Friday 2 April 2010

Good Friday

It's 4 a.m - .Good Friday morning. As usual when I've been over anxious I'm unable to sleep through the night. I've returned to roaming the house in the early hours. A mug of hot milk and a couple of oat baked biscuits along with a paracetamol usually help me to get another couple of hours before the start of a new day. But the sleep I have is not as deep and restful as a good 'proper 7 hours'. My dreams are edgy and fear filled. I'm often running, in a speeding car or falling down a steep flight of stairs.

I seem to be having a recurring dream where I am trying to make my way 'home'. To our first house in Gloucestershire. I am carrying heavy loads up steep hills. Trying to figure out whether to take the shortest (but steepest) or the less steep (but far longer) route home.

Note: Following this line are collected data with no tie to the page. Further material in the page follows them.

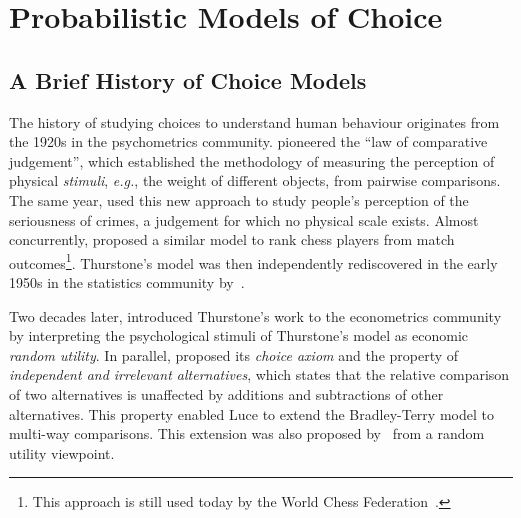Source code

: \section{Probabilistic Models of Choice}
\label{in:sec:models}

\subsection{A Brief History of Choice Models}

The history of studying choices to understand human behaviour originates from the 1920s in the psychometrics community.
\citet{thurstone1927law} pioneered the ``law of comparative judgement'', which established the methodology of measuring the perception of physical \emph{stimuli}, \textit{e.g.}, the weight of different objects, from pairwise comparisons.
The same year, \citet{thurstone1927method} used this new approach to study people's perception of the seriousness of crimes, a judgement for which no physical scale exists.
Almost concurrently, \citet{zermelo1928berechnung} proposed a similar model to rank chess players from match outcomes\footnote{This approach is still used today by the World Chess Federation~\citep{elo1978rating}.}.
Thurstone's model was then independently rediscovered in the early 1950s in the statistics community by~\citet{bradley1952rank}.

Two decades later, \citet{marschak1959binary} introduced Thurstone's work to the econometrics community by interpreting the psychological stimuli of Thurstone's model as economic \emph{random utility}.
In parallel, \cite{luce1959individual} proposed its \emph{choice axiom} and the property of \emph{independent and irrelevant alternatives}, which states that the relative comparison of two alternatives is unaffected by additions and subtractions of other alternatives.
This property enabled Luce to extend the Bradley-Terry model to multi-way comparisons.
This extension was also proposed by~\citet{mcfadden1973conditional} from a random utility viewpoint.

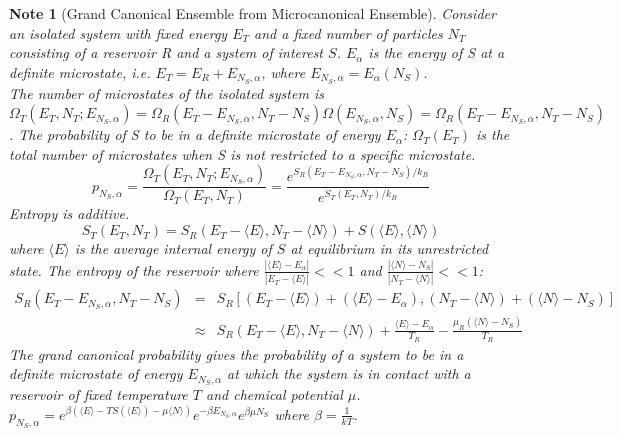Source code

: \documentclass[a4paper]{article}
\newtheorem{Note}{Note}[section]
\theoremstyle{new}
\begin{document}
\begin{Note}[Grand Canonical Ensemble from Microcanonical Ensemble]
Consider an isolated system with fixed energy $E_T$ and a fixed number of particles $N_T$ consisting of a reservoir R and a system of interest $S$. $E_\alpha$ is the energy of S at a definite microstate, i.e. $E_T=E_R+E_{N_S,\alpha}$, where $E_{N_S,\alpha}=E_\alpha(N_S)$.\\[5pt]
The number of microstates of the isolated system is $\Omega_T(E_T,N_T;E_{N_S,\alpha})=\Omega_R(E_T-E_{N_S,\alpha},N_T-N_S)\Omega(E_{N_S,\alpha},N_S)=\Omega_R(E_T-E_{N_S,\alpha},N_T-N_S)$. The probability of S to be in a definite microstate of energy $E_\alpha$: $\Omega_T(E_T)$ is the total number of microstates when S is not restricted to a specific microstate.
$$p_{N_S,\alpha}=\frac{\Omega_T(E_T,N_T;E_{N_S,\alpha})}{\Omega_T(E_T,N_T)}=\frac{e^{S_R(E_T-E_{N_S,\alpha},N_T-N_S)/k_B}}{e^{S_T(E_T,N_T)/k_B}}$$
Entropy is additive. 
$$S_T(E_T,N_T)=S_R(E_T-\langle E\rangle,N_T-\langle N\rangle)+S(\langle E\rangle,\langle N\rangle)$$
where $\langle E\rangle$ is the average internal energy of $S$ at equilibrium in its unrestricted state. The entropy of the reservoir where $\frac{|\langle E\rangle-E_\alpha|}{|E_T-\langle E\rangle|}<<1$ and $\frac{|\langle N\rangle-N_S|}{|N_T-\langle N\rangle|}<<1$:
\begin{eqnarray}
S_R(E_T-E_{N_S,\alpha},N_T-N_S)&=&S_R[(E_T-\langle E\rangle)+(\langle E\rangle-E_\alpha),(N_T-\langle N\rangle)+(\langle N\rangle-N_S)]\nonumber\\&\approx&S_R(E_T-\langle E\rangle,N_T-\langle N\rangle)+\frac{\langle E\rangle-E_\alpha}{T_R}-\frac{\mu_R(\langle N\rangle-N_S)}{T_R}\nonumber
\end{eqnarray}
The grand canonical probability gives the probability of a system to be in a definite microstate of energy $E_{N_S,\alpha}$ at which the system is in contact with a reservoir of fixed temperature $T$ and chemical potential $\mu$. $p_{N_S,\alpha}=e^{\beta(\langle E\rangle-TS(\langle E\rangle)-\mu\langle N\rangle)}e^{-\beta E_{N_S,\alpha}}e^{\beta\mu N_S}$ where $\beta=\frac{1}{kT}$.
\end{Note}
\end{document}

The place where from my late 20's to mid 30's I used to drag shopping home from Stroud. Lugging heavy carrier bags up a long steep hill for nearly 2 miles. Looking back I realise that MyMan didn't think how I managed to get all supplies (for both of us, a cat and a dog and cleaning materials) home unaided. I can't believe how I just accepted this. A lack of reliable bus service along with high fares meant I would walk to and from town to shop 3 times a week. Once a month a friend would take me along to an out of town supermarket.

Now, on reflection, I believe this contributed to the RSI problems I suffer. An injury in my mid back that affects me from my shoulder, through to my pelvis and thigh. Today I can hardly carry a loaf of bread in a bag but have to hug it close to me.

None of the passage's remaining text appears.